AI-Written Stereophile Articles


Has anyone else noticed that some of Stereophile's articles are sounding decidedly "off" and just plain badly written? I have now read several that sound suspiciously like they're AI generated (bizarre phrasing, odd syntax, etc.). Just curious if others are noticing the same.

bojack

For those whose careers were not involved in the large corporate business world and its motivations, you can be sure that AI was created by persons interested in one thing, to make as much money as possible.  Their goal envisions the replacement of jobs being manned by people with computers so the cost of employing people will be reduced as they are eliminated.

Costs will be reduced even more than outsourcing work to other countries.

 

 

I have an absolute disgust for anything AI. Articles, photos, video with AI narrators, immediately gets reported as false/misleading information.

+++@bolong, @nonoise

Fun experiment (or perhaps desecration): train AI to write like Harry Pearson. I still have mint copies of TAS from the age of innocence before CD. 

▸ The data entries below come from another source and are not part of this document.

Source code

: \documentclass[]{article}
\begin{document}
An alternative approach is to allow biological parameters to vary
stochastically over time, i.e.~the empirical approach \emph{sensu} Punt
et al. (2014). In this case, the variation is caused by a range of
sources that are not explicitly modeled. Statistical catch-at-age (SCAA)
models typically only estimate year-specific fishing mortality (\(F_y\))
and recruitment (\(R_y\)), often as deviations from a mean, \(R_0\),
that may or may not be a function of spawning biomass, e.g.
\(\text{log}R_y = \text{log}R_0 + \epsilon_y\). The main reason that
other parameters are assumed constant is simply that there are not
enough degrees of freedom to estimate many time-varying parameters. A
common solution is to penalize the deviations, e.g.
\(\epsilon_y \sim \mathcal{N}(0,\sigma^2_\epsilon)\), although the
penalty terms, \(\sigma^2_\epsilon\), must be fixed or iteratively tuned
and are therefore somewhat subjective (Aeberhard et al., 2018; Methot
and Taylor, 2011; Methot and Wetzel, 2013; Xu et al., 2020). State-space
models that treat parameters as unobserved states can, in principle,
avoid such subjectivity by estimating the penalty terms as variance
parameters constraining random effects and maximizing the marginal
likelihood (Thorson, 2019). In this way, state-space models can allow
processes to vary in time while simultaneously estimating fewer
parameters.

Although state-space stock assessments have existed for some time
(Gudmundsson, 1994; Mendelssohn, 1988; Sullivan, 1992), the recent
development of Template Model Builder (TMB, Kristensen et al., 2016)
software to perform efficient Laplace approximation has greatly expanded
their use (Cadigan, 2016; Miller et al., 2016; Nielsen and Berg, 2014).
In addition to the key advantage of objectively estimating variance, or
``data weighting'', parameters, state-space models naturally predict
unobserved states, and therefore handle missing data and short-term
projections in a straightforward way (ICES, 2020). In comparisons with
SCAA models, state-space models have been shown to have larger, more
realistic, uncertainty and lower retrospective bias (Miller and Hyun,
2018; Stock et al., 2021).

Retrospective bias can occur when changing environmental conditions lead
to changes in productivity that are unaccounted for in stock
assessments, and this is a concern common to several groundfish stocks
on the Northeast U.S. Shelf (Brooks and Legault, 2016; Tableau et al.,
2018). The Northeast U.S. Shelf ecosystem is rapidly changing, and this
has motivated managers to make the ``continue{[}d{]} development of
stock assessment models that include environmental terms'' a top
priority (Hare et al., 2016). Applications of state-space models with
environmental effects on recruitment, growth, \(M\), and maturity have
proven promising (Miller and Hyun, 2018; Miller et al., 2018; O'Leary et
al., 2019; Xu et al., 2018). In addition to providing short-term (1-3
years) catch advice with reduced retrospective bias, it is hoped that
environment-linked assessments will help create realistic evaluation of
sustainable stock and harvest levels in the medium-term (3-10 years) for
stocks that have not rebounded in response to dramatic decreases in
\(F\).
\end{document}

AI done right is good for certain things. They tend more to be objective not subjective things.

So in the case of hifi audio I could see using AI to help get facts straight in a product review. It may even be possible for AI to provide an accurate assessment of what something truly sounds like. People are more error prone doing that and less reliable if the AI is done right.

However people are very good at offering opinions. AI might do that also . In which case then the question becomes whose opinions will you value most? Nothing new there.